Future Ideas on Automated Transportation and Fuel Economy

Future Ideas on Automated Transportation and Fuel Economy

We are at the beginning in a digital, artificial intelligence improvement in transportation safety, automation, and gas savings. When anticipated increases in safety materialize, even in the first stage of independent vehicle automation by self-contained sensors, cautious drivers and insurance companies will push for allowing guided vehicles in most situations.

The second stage will be when digital, interactive roadways will provide much of the information which automated cars now have to provide by visual analysis. Signals will send out Bluetooth and maybe wifi and radio signals, as well as their present visual lights. Pedestrians and bike riders will also send out such signals, possibly with their cell phones, or with separate economical devices. Cars will be able to talk to each other with Bluetooth, GPS, or wifi, or all three. Car computers or even the cell phones or GPS systems of drivers will talk to each other and follow safety protocols.  These measures will dramatically increase the safety and trustworthyness of automated driving.

The interconnected cars, in smoothing out driving, will also save gas by easing the stop and go nature of present driving. Even present cars have economy settings, and government goals can be set into the programs to save gas.

These gas savings will be instituted by state and federal administrations that are both air pollution and greenhouse gas conscious. Local communities may be called on to carry out the conversion to smart local roadways and marked pedestrians and bike riders.

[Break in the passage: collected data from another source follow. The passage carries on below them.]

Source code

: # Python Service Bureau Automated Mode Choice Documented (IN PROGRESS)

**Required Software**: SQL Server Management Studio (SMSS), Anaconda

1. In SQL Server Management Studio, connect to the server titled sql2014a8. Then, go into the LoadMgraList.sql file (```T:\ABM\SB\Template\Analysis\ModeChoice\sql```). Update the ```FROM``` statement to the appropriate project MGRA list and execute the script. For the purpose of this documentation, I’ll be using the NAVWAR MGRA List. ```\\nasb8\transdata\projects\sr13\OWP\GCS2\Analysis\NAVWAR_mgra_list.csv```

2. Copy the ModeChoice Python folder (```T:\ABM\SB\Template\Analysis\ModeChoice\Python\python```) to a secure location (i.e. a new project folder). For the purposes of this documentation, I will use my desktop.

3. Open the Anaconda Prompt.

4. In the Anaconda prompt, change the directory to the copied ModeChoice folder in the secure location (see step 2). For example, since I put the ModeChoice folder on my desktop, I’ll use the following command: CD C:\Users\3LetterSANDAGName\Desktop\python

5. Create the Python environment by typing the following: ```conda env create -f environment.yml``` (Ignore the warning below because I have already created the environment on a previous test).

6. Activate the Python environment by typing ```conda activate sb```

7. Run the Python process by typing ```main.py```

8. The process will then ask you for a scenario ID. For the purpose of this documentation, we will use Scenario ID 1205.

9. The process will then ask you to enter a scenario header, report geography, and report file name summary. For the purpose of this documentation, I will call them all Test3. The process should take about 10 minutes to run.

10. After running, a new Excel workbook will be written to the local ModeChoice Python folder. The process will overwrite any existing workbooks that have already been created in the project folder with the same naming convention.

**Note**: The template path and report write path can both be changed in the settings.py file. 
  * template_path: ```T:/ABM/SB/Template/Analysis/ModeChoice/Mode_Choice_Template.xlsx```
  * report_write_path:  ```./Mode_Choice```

While it takes about 15 years to almost totally replace the car fleet with new technology, a partial adaptation can be accomplished with cell phones and present cars.  Cell phones already use traffic congestion strategies in the Waze app as well as in the iPhone map’s own driving instructions.  Extensions of these apps along with Bluetooth, wifi, or built in radio or radio attachments to iPhones or other brands, can get guidance from the automatic driving network, and the drivers can use them to get into step.

Each year, cars are getting more and smarter driving options, such as automatic stopping if there is an object that the car would hit if it continued.  One can imagine that full sensor and automatic driving systems could be installed in new cars now, but not activated until fully tested, improved by software enhancements, and approved by necessary government entities.  Such seems to be the case with Tesla cars now, but with the restriction that drivers remain alert and keep hands on the steering wheel.

There will be enormous distribution and economies of scale in manufacturing sensors.  Present smart phones probably already have most of the processing power needed as well.

 

About Dennis SILVERMAN

I am a retired Professor of Physics and Astronomy at U C Irvine. For two decades I have been active in learning about energy and the environment, and in reporting on those topics for a decade. For the last four years I have added science policy. Lately, I have been reporting on the Covid-19 pandemic of our times.